It is estimated that 40 percent of the food in America goes to waste, and most of it ends up in landfills—while an ever-expanding segment of the population is going hungry.
Over the last three years, a remarkable organization called We Don’t Waste, working in and around Denver, Colo., has recovered approximately 800 tons of unused restaurant-grade food and delivered it to those in need within the area. It is an example that could be taken up by any city in the nation.
We Don’t Waste was the brainchild of attorney Arlan Preblud. “My wife and I had volunteered at various nonprofit agencies in the city,” Preblud told Organic Connections. “Over a period of time I recognized that there was a gap that wasn’t being filled by the type of food that was being provided to those people who were most vulnerable. I had some pretty good connections in the restaurant business, so I began talking with them. I found out that most of the time when they had unused food, they would throw it away. I asked if they would be willing to donate it, and of course all said that they’d be happy to do that. I then checked with the community-based agencies and found that they would be most happy to receive this food. I began putting this operation together.”

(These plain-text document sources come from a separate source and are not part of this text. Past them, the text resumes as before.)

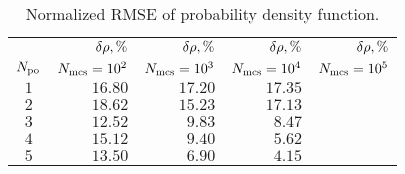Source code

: \begin{table}
  \centering
  \caption{Normalized RMSE of probability density function.}
  \vspace{-10pt}
  \begin{tabular}{crrrr}
    \toprule
    {} & $\delta\rho, \%$ & $\delta\rho, \%$ & $\delta\rho, \%$ & $\delta\rho, \%$ \\
    ${N_\text{po}}$ & $N_\text{mcs} = 10^2$ & $N_\text{mcs} = 10^3$ & $N_\text{mcs} = 10^4$ & $N_\text{mcs} = 10^5$ \\
    \midrule
    $1 $ & $16.80$ & $17.20$ & $17.35$ &  \\
    $2 $ & $18.62$ & $15.23$ & $17.13$ &  \\
    $3 $ & $12.52$ & $ 9.83$ & $ 8.47$ &  \\
    $4 $ & $15.12$ & $ 9.40$ & $ 5.62$ &  \\
    $5 $ & $13.50$ & $ 6.90$ & $ 4.15$ &  \\
    \bottomrule
  \end{tabular}
  \vspace{-10pt}
\end{table}
%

Today, Preblud and We Don’t Waste have more than 50 food donor organizations and provide food to more than 40 different community-based agencies, which then forward it on.
The Big Game
Shortly after founding the organization, Preblud discovered that the lion’s share of food waste actually occurred at major sporting, concert and convention events. He switched the majority of We Don’t Waste’s focus—and it paid off big time.
Preblud gave an example of one football game. “At Sports Authority Field at Mile High, there are 141 suites that are occupied during every Denver Broncos football game,” he explained. “Those suites are catered by a single company. Once the game is over and the suites are empty, our volunteers go through and they collect all the unused food that is in the suites.”

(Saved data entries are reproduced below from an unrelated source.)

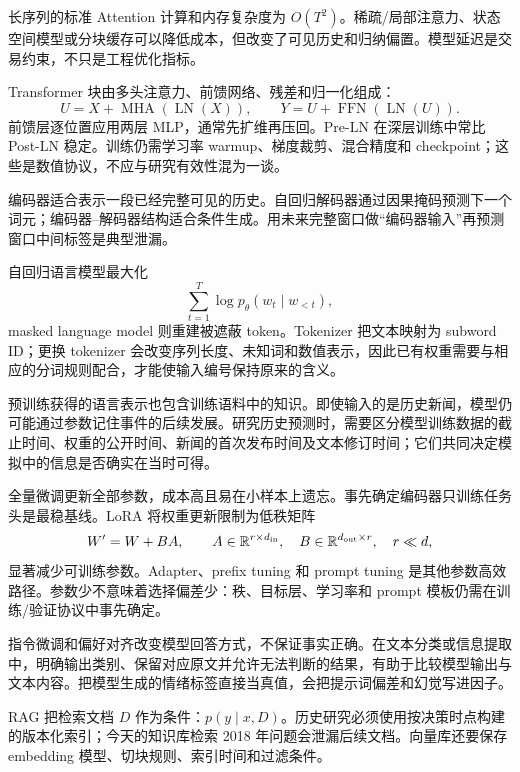 长序列的标准 Attention 计算和内存复杂度为 $O(T^2)$。稀疏/局部注意力、状态空间模型或分块缓存可以降低成本，但改变了可见历史和归纳偏置。模型延迟是交易约束，不只是工程优化指标。


Transformer 块由多头注意力、前馈网络、残差和归一化组成\cite{vaswani2017attention}：
\[
U=X+\operatorname{MHA}(\operatorname{LN}(X)),\qquad
Y=U+\operatorname{FFN}(\operatorname{LN}(U)).
\]
前馈层逐位置应用两层 MLP，通常先扩维再压回。Pre-LN 在深层训练中常比 Post-LN 稳定。训练仍需学习率 warmup、梯度裁剪、混合精度和 checkpoint；这些是数值协议，不应与研究有效性混为一谈。



编码器适合表示一段已经完整可见的历史。自回归解码器通过因果掩码预测下一个词元；编码器--解码器结构适合条件生成。用未来完整窗口做“编码器输入”再预测窗口中间标签是典型泄漏。


自回归语言模型最大化
\[
\sum_{t=1}^T\log p_\theta(w_t\mid w_{<t}),
\]
masked language model 则重建被遮蔽 token。Tokenizer 把文本映射为 subword ID；更换 tokenizer 会改变序列长度、未知词和数值表示，因此已有权重需要与相应的分词规则配合，才能使输入编号保持原来的含义。

预训练获得的语言表示也包含训练语料中的知识。即使输入的是历史新闻，模型仍可能通过参数记住事件的后续发展。研究历史预测时，需要区分模型训练数据的截止时间、权重的公开时间、新闻的首次发布时间及文本修订时间；它们共同决定模拟中的信息是否确实在当时可得。


全量微调更新全部参数，成本高且易在小样本上遗忘。事先确定编码器只训练任务头是最稳基线。LoRA 将权重更新限制为低秩矩阵
\[
W'=W+BA,\qquad A\in\mathbb R^{r\times d_{\rm in}},
\quad B\in\mathbb R^{d_{\rm out}\times r},\quad r\ll d,
\]
显著减少可训练参数\cite{hu2022lora}。Adapter、prefix tuning 和 prompt tuning 是其他参数高效路径。参数少不意味着选择偏差少：秩、目标层、学习率和 prompt 模板仍需在训练/验证协议中事先确定。

指令微调和偏好对齐改变模型回答方式，不保证事实正确。在文本分类或信息提取中，明确输出类别、保留对应原文并允许无法判断的结果，有助于比较模型输出与文本内容。把模型生成的情绪标签直接当真值，会把提示词偏差和幻觉写进因子。


RAG 把检索文档 $D$ 作为条件：$p(y\mid x,D)$。历史研究必须使用按决策时点构建的版本化索引；今天的知识库检索 2018 年问题会泄漏后续文档。向量库还要保存 embedding 模型、切块规则、索引时间和过滤条件。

The astounding fact is how much there is. “We usually collect approximately 4,000 servings,” Preblud continued. “That’s servings of everything from sliders to scalloped potatoes, to chili, to tacos, to roast beef, prime rib, pork tenderloin, barbecued chicken, barbecued ribs, and vegetables. It’s all nutritious restaurant-grade food, and we are thankful that we are there to recover that food.”
But that’s not all. Within the same venue, a couple of days after the event, We Don’t Waste also collects all the unused food from concession stands—and that, too, is donated to those who need it.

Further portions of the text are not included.